EXERCISE:
In the listing below, locate the lines that hold "Flankenschnitt" and copy them.

SOURCE DATA:

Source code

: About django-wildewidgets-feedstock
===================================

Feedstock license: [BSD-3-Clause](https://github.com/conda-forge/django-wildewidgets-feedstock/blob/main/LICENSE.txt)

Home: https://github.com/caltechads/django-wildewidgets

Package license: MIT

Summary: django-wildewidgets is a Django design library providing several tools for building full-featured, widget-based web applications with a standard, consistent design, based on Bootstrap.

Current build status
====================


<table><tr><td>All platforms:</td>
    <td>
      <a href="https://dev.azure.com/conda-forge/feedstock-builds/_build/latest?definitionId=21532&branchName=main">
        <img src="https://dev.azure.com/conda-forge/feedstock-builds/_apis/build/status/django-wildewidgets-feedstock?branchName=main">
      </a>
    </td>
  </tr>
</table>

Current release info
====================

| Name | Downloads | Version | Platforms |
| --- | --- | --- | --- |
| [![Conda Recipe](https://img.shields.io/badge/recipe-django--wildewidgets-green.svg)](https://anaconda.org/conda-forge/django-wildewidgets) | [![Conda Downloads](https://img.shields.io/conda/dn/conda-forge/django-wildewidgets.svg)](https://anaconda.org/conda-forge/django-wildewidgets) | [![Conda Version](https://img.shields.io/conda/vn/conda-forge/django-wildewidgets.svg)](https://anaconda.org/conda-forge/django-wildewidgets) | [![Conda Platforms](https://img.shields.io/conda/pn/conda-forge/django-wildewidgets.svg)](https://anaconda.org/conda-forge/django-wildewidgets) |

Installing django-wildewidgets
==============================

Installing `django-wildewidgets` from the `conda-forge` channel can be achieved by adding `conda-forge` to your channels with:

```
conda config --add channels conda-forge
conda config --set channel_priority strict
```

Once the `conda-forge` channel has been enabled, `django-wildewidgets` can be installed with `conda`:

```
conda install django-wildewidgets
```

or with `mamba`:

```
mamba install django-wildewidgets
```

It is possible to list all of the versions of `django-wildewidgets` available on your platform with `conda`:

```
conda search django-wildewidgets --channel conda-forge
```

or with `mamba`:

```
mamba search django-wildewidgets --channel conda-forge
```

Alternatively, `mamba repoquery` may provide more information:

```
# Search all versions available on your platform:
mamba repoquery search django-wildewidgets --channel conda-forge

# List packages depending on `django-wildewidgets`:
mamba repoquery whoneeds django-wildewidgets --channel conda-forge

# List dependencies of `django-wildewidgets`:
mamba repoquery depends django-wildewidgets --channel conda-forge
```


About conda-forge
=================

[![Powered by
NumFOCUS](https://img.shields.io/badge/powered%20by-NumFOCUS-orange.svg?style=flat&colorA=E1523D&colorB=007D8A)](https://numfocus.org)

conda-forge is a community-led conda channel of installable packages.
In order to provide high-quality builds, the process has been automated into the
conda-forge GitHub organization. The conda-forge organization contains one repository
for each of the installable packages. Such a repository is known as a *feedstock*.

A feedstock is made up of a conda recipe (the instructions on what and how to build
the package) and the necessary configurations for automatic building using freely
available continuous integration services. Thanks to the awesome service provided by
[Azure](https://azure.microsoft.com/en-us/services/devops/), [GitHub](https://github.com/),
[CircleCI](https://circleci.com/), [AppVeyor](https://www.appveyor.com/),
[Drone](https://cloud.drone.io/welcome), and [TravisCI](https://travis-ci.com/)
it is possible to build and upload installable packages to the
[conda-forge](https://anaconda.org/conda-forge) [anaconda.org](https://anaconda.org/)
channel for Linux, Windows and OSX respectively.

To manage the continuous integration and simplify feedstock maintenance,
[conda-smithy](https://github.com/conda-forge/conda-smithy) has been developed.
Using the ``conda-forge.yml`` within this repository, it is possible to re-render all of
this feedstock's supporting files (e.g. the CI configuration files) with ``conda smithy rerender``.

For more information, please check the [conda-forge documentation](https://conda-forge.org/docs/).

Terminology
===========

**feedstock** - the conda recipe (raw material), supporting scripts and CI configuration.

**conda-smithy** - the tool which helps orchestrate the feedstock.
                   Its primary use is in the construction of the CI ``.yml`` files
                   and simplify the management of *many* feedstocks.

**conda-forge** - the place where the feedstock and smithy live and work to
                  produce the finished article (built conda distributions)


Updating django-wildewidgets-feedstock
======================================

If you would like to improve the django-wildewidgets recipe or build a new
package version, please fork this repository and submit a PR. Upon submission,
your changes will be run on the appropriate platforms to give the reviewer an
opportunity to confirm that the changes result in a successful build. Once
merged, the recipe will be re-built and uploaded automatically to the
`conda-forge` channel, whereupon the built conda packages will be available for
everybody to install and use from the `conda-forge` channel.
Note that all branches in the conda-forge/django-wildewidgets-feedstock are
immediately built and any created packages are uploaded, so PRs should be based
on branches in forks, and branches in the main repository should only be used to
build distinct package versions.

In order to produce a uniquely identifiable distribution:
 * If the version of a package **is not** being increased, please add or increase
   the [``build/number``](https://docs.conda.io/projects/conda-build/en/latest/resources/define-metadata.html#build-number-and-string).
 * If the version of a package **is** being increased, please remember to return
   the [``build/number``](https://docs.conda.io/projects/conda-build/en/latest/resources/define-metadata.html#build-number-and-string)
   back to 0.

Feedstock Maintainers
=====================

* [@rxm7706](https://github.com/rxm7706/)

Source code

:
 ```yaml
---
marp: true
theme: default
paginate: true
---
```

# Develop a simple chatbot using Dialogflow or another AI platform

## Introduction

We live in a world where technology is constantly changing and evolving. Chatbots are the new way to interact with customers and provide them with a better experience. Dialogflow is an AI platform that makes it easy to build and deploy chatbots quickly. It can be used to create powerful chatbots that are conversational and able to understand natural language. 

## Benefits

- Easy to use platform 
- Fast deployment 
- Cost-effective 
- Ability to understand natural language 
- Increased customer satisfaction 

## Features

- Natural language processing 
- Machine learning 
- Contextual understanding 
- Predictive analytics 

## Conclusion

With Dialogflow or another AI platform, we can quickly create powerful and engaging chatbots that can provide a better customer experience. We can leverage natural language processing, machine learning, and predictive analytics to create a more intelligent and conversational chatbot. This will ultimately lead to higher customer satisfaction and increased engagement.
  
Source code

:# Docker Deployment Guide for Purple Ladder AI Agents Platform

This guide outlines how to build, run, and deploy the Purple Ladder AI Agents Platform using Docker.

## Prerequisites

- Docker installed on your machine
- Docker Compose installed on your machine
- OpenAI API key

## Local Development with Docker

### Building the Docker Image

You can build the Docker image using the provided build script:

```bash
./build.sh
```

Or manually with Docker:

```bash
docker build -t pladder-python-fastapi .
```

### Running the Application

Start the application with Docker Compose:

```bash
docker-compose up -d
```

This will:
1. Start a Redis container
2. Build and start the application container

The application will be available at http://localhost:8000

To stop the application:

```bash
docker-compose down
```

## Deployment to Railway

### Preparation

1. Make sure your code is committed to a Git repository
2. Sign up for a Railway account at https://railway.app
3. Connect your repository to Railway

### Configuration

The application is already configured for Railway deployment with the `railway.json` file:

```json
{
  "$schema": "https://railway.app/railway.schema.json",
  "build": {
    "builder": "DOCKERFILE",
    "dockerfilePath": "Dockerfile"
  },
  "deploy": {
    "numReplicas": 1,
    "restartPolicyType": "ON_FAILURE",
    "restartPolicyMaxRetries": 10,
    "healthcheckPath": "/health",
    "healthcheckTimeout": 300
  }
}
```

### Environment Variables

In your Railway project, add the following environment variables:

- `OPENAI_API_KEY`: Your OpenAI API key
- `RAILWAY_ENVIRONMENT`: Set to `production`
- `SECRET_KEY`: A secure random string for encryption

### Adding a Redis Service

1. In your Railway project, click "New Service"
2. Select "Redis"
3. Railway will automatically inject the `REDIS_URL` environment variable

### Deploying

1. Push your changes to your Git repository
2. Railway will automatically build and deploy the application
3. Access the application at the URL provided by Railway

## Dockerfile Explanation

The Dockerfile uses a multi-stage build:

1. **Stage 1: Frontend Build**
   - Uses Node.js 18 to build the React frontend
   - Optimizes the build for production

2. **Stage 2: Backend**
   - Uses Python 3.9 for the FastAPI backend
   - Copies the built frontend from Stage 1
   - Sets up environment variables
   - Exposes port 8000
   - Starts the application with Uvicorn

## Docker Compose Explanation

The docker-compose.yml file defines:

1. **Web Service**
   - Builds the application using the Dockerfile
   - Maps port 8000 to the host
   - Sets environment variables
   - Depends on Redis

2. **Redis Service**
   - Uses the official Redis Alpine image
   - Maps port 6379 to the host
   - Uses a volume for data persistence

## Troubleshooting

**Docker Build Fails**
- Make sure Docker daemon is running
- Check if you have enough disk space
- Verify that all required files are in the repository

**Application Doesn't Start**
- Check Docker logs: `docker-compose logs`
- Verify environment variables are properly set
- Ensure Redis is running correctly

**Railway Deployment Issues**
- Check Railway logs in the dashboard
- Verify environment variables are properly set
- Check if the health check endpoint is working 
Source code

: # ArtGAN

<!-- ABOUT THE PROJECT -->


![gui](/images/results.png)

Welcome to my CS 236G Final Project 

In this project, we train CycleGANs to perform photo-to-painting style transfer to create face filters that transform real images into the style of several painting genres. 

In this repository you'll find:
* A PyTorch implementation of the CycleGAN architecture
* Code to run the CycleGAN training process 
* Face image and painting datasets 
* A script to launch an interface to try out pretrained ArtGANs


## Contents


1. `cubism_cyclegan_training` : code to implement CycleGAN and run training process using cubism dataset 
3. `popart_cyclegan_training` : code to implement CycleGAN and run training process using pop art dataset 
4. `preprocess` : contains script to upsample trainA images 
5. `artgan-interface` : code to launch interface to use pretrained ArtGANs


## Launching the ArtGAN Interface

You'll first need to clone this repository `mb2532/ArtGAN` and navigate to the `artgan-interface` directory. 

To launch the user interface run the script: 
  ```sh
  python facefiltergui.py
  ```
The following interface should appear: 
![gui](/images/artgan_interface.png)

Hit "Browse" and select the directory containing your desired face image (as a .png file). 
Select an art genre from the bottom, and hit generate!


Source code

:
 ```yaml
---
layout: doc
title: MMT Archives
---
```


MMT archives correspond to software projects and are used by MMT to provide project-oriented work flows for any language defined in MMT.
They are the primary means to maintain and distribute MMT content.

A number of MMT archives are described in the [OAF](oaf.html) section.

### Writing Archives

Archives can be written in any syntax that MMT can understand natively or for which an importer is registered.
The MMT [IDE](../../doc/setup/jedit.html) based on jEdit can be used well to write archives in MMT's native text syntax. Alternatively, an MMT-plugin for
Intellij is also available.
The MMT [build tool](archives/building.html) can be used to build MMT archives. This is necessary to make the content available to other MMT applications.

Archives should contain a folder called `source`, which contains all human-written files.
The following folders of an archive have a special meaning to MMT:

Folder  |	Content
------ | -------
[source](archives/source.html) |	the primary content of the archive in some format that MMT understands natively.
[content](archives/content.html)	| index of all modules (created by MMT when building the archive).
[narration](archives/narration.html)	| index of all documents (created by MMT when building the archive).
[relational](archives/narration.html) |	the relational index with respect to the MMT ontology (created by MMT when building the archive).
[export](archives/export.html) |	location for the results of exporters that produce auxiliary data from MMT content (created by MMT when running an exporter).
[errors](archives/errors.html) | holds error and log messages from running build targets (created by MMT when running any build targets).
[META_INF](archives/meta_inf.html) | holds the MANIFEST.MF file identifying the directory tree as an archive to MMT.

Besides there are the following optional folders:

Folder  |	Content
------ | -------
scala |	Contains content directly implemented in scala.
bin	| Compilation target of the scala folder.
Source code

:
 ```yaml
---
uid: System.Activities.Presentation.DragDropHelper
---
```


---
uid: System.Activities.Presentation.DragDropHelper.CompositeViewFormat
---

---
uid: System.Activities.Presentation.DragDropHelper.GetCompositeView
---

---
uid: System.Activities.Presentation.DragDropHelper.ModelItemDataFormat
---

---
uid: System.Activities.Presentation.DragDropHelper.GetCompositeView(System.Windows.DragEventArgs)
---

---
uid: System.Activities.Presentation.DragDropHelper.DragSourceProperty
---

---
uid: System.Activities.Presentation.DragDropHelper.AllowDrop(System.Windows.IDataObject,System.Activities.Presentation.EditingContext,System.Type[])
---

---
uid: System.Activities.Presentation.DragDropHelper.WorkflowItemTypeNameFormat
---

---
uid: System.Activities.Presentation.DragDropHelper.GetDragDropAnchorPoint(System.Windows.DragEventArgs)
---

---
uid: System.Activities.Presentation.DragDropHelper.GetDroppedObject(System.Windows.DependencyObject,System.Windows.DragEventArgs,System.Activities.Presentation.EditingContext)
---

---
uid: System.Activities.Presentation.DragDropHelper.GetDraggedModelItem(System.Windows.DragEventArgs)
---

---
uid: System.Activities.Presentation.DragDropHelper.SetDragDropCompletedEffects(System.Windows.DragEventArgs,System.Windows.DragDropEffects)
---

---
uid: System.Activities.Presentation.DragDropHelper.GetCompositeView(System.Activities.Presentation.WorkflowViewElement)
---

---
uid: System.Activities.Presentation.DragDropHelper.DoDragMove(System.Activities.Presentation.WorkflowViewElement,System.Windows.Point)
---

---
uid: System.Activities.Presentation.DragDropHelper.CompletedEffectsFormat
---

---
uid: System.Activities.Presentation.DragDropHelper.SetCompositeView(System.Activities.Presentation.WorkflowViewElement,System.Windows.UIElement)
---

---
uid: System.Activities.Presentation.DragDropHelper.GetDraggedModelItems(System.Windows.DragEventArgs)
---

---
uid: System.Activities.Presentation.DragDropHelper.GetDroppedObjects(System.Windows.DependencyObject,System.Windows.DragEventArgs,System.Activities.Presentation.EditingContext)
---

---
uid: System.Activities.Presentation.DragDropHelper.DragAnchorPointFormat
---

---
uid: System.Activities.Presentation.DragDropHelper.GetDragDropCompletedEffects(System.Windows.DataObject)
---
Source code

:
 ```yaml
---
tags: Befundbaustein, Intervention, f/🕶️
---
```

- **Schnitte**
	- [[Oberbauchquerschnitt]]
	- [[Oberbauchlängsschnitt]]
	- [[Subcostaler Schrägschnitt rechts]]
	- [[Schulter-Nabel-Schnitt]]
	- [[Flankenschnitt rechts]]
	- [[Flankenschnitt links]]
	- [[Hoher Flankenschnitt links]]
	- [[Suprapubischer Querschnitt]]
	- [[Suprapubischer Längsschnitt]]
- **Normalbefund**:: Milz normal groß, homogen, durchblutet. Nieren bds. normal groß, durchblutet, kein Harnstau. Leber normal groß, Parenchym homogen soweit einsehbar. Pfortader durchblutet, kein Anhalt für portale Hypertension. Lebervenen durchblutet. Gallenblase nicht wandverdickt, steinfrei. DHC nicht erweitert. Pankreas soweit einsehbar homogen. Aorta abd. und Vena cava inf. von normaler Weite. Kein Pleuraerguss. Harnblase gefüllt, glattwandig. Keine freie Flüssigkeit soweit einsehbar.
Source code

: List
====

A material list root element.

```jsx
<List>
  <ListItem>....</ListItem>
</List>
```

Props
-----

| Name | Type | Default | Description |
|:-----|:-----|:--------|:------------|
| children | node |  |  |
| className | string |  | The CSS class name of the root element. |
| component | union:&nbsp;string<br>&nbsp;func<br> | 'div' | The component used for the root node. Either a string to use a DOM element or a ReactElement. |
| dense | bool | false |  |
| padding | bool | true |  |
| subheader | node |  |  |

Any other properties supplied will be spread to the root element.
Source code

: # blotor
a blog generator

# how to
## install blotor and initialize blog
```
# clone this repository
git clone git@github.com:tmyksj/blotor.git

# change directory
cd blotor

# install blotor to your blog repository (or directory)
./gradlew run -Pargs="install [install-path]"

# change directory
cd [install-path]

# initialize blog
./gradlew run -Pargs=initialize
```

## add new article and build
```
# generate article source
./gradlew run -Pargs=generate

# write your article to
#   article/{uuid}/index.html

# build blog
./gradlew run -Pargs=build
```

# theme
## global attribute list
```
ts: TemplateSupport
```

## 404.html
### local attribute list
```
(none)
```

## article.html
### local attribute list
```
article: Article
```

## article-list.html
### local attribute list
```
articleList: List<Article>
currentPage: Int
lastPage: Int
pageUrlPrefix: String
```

ANSWER BOX:
	- [[Flankenschnitt rechts]]
	- [[Flankenschnitt links]]
	- [[Hoher Flankenschnitt links]]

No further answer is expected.